We're not quite at a sustained elevated growth rate of 3 percent yet, but the latest economy snapshot tells us we are knocking on the door. The growth rate over the last four quarters came in at 2.9 percent, which was higher than any of the eight years of Barack Obama's presidency. Halfway through this current quarter, which began on April 1, the Atlanta Federal Reserve estimates growth at 4 percent. If that persists through the end of June, we will have reached an average growth rate of 3 percent under Donald Trump.

Not bad, given that nearly every liberal critic trashed the president's campaign forecast of 3 percent to 4 percent growth as an impossible dream. Economists such as Larry Summers, Obama's first chief economist, gloomily declared that we were mired in a new era of "secular stagnation" and that 3 percent growth was unachievable. Paul Krugman of The New York Times said it was more likely we would see flying cars than 3 percent to 4 percent growth.
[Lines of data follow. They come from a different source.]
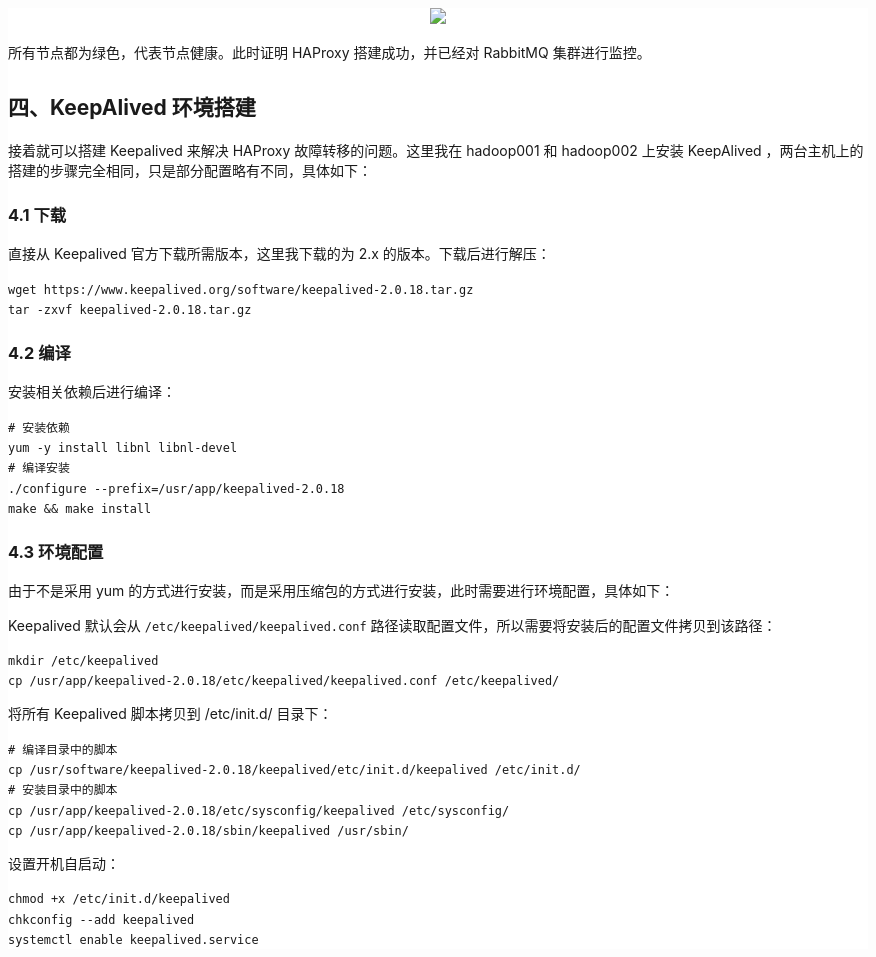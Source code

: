<div align="center"> <img src="https://github.com/heibaiying/Full-Stack-Notes/blob/master/pictures/rabbitmq-haproxy.png"/> </div>

所有节点都为绿色，代表节点健康。此时证明 HAProxy 搭建成功，并已经对 RabbitMQ 集群进行监控。



## 四、KeepAlived 环境搭建

接着就可以搭建 Keepalived 来解决 HAProxy 故障转移的问题。这里我在 hadoop001 和 hadoop002 上安装 KeepAlived ，两台主机上的搭建的步骤完全相同，只是部分配置略有不同，具体如下：

### 4.1 下载

直接从 Keepalived 官方下载所需版本，这里我下载的为 2.x 的版本。下载后进行解压：

```shell
wget https://www.keepalived.org/software/keepalived-2.0.18.tar.gz
tar -zxvf keepalived-2.0.18.tar.gz
```

### 4.2 编译

安装相关依赖后进行编译：

```shell
# 安装依赖
yum -y install libnl libnl-devel
# 编译安装
./configure --prefix=/usr/app/keepalived-2.0.18
make && make install
```

### 4.3 环境配置

由于不是采用 yum 的方式进行安装，而是采用压缩包的方式进行安装，此时需要进行环境配置，具体如下：

Keepalived 默认会从 `/etc/keepalived/keepalived.conf` 路径读取配置文件，所以需要将安装后的配置文件拷贝到该路径：

```shell
mkdir /etc/keepalived
cp /usr/app/keepalived-2.0.18/etc/keepalived/keepalived.conf /etc/keepalived/
```

将所有 Keepalived 脚本拷贝到 /etc/init.d/ 目录下：

```shell
# 编译目录中的脚本
cp /usr/software/keepalived-2.0.18/keepalived/etc/init.d/keepalived /etc/init.d/
# 安装目录中的脚本
cp /usr/app/keepalived-2.0.18/etc/sysconfig/keepalived /etc/sysconfig/
cp /usr/app/keepalived-2.0.18/sbin/keepalived /usr/sbin/
```

设置开机自启动：

```shell
chmod +x /etc/init.d/keepalived
chkconfig --add keepalived
systemctl enable keepalived.service
```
Now for the even-better news. We are already starting to see a fiscal dividend from President Trump's tax, energy and pro-business policies. The Congressional Budget Office reports that tax revenues in April -- by far the biggest month of the year for tax collections because of the April 15 filing deadline -- totaled $515 billion, which was a robust 13 percent rise in receipts over last year.

MoneyWeek reports that the $218 billion monthly surplus (revenues over expenditures) this April was the largest ever, with the previous record being $180 billion in 2001. (April is always the one surplus month.)
Here's the simple lesson: More growth, more tax revenue.

But there's another lesson, and it is about how wrong the bean counters in Congress were who said this tax bill would "cost" the Treasury $1.5 trillion to $2 trillion in lost revenues over the next decade. If the higher growth rate that Trump has already accomplished remains in place, then the impact will be well over $3 trillion of more revenue and thus lower debt levels over the decade. Putting people to work is the best way to balance the budget. Period.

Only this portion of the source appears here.